I'm pretty sure a 9.8 CVE for something connected directly to WAN is a very bad thing.
The point is that the title puts the number up there to sensationalize. It doesn't concretely explain the scope or magnitude of the vulnerability.
The 9.8 CVE was for their NAS. Exposing any NAS directly to the open Internet is a Bad Idea.
For that matter, nearly every shit-tier NAS vendor (WD, QNAP) has had some critical remote vulnerability in recent years. Some were notable for mass data loss incidents.
That aside, these companies are all very good at making very, very nice hardware at a price point consumers can afford. Some corners have to be cut and it's often software.

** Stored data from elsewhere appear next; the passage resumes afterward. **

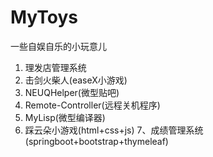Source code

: # MyToys

一些自娱自乐的小玩意儿

1. 理发店管理系统
2. 击剑火柴人(easeX小游戏)
3. NEUQHelper(微型贴吧)
4. Remote-Controller(远程关机程序)
5. MyLisp(微型编译器)
6. 踩云朵小游戏(html+css+js)
7、成绩管理系统(springboot+bootstrap+thymeleaf)
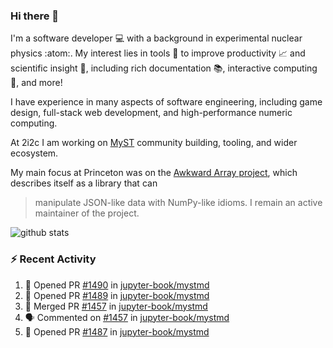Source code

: ### Hi there 👋 

I'm a software developer 💻 with a background in experimental nuclear physics :atom:. My interest lies in tools :wrench: to improve productivity :chart_with_upwards_trend: and scientific insight :telescope:, including rich documentation 📚, interactive computing 🧮, and more! 

I have experience in many aspects of software engineering, including game design, full-stack web development, and high-performance numeric computing. 

At 2i2c I am working on [MyST](https://github.com/jupyter-book/mystmd) community building, tooling, and wider ecosystem. 

My main focus at Princeton was on the [Awkward Array project](awkward-array.org/), which describes itself as a library that can 
> manipulate JSON-like data with NumPy-like idioms. I remain an active maintainer of the project. 

![github stats](https://github-readme-stats.vercel.app/api?username=agoose77&show_icons=true&hide_rank=true&hide_title=true&bg_color=30,e76445,904e95&text_color=efe3ec&icon_color=efe3ec)
<!--
**agoose77/agoose77** is a ✨ _special_ ✨ repository because its `README.md` (this file) appears on your GitHub profile.

Here are some ideas to get you started:

- 🔭 I’m currently working on ...
- 🌱 I’m currently learning ...
- 👯 I’m looking to collaborate on ...
- 🤔 I’m looking for help with ...
- 💬 Ask me about ...
- 📫 How to reach me: ...
- 😄 Pronouns: ...
- ⚡ Fun fact: ...
-->

### :zap: Recent Activity

<!--START_SECTION:activity-->
1. 💪 Opened PR [#1490](https://github.com/jupyter-book/mystmd/pull/1490) in [jupyter-book/mystmd](https://github.com/jupyter-book/mystmd)
2. 💪 Opened PR [#1489](https://github.com/jupyter-book/mystmd/pull/1489) in [jupyter-book/mystmd](https://github.com/jupyter-book/mystmd)
3. 🎉 Merged PR [#1457](https://github.com/jupyter-book/mystmd/pull/1457) in [jupyter-book/mystmd](https://github.com/jupyter-book/mystmd)
4. 🗣 Commented on [#1457](https://github.com/jupyter-book/mystmd/pull/1457#issuecomment-2305141445) in [jupyter-book/mystmd](https://github.com/jupyter-book/mystmd)
5. 💪 Opened PR [#1487](https://github.com/jupyter-book/mystmd/pull/1487) in [jupyter-book/mystmd](https://github.com/jupyter-book/mystmd)
<!--END_SECTION:activity-->
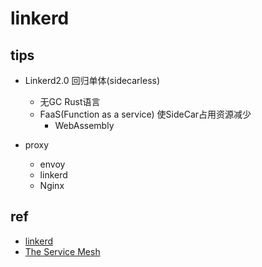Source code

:# linkerd

## tips

+ Linkerd2.0 回归单体(sidecarless)
    + 无GC Rust语言
    + FaaS(Function as a service) 使SideCar占用资源减少
       + WebAssembly

+ proxy
    + envoy
    + linkerd
    + Nginx


## ref
+ [linkerd](https://linkerd.io/2.12/overview/)
+ [The Service Mesh](https://buoyant.io/service-mesh-manifesto)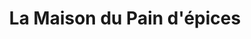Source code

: ---
title: "La Maison du Pain d'épices"
url: /faverolles-sur-cher/la-maison-du-pain-depices/
shop: pâtisserie
---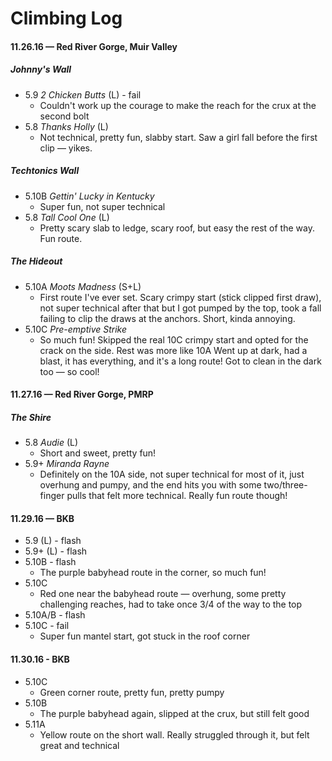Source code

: # Climbing Log

#### 11.26.16 — Red River Gorge, Muir Valley

##### Johnny's Wall
- 5.9 *2 Chicken Butts* (L) - fail
    + Couldn't work up the courage to make the reach for the crux at the second bolt
- 5.8 *Thanks Holly* (L)
    + Not technical, pretty fun, slabby start. Saw a girl fall before the first clip — yikes.

##### Techtonics Wall
- 5.10B *Gettin' Lucky in Kentucky*
    + Super fun, not super technical
- 5.8 *Tall Cool One* (L)
    + Pretty scary slab to ledge, scary roof, but easy the rest of the way. Fun route.

##### The Hideout
- 5.10A *Moots Madness* (S+L)
    + First route I've ever set. Scary crimpy start (stick clipped first draw), not super technical after that but I got pumped by the top, took a fall failing to clip the draws at the anchors. Short, kinda annoying.
- 5.10C *Pre-emptive Strike*
    + So much fun! Skipped the real 10C crimpy start and opted for the crack on the side. Rest was more like 10A Went up at dark, had a blast, it has everything, and it's a long route! Got to clean in the dark too — so cool!

#### 11.27.16 — Red River Gorge, PMRP

##### The Shire
- 5.8 *Audie* (L)
    + Short and sweet, pretty fun!
- 5.9+ *Miranda Rayne*
    + Definitely on the 10A side, not super technical for most of it, just overhung and pumpy, and the end hits you with some two/three-finger pulls that felt more technical. Really fun route though!

#### 11.29.16 — BKB
- 5.9 (L) - flash
- 5.9+ (L) - flash
- 5.10B - flash
  + The purple babyhead route in the corner, so much fun!
- 5.10C
  + Red one near the babyhead route — overhung, some pretty challenging reaches, had to take once 3/4 of the way to the top
- 5.10A/B - flash
- 5.10C - fail
  + Super fun mantel start, got stuck in the roof corner

#### 11.30.16 - BKB
- 5.10C
  + Green corner route, pretty fun, pretty pumpy
- 5.10B
  + The purple babyhead again, slipped at the crux, but still felt good
- 5.11A
  + Yellow route on the short wall. Really struggled through it, but felt great and technical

The dirty secret is many Internet of Shit device vendors outsource the software development, often to the lowest bidder in some offshore sweatshop. In some cases it's just a repackage of an ODM design from some no-name company in Shenzhen.
None of which are known for secure coding or good software practices.
Criticize all you want but this is a textbook example of getting what you paid for.
It's unreasonable to pay $100 for a D-Link box and expect it's Cisco ASA quality with free indefinite support.
Cisco, Juniper, and Palo Alto would all tell you to pound sand if you expect support after EOL or if you let your maintenance contract (aka protection racket) lapse.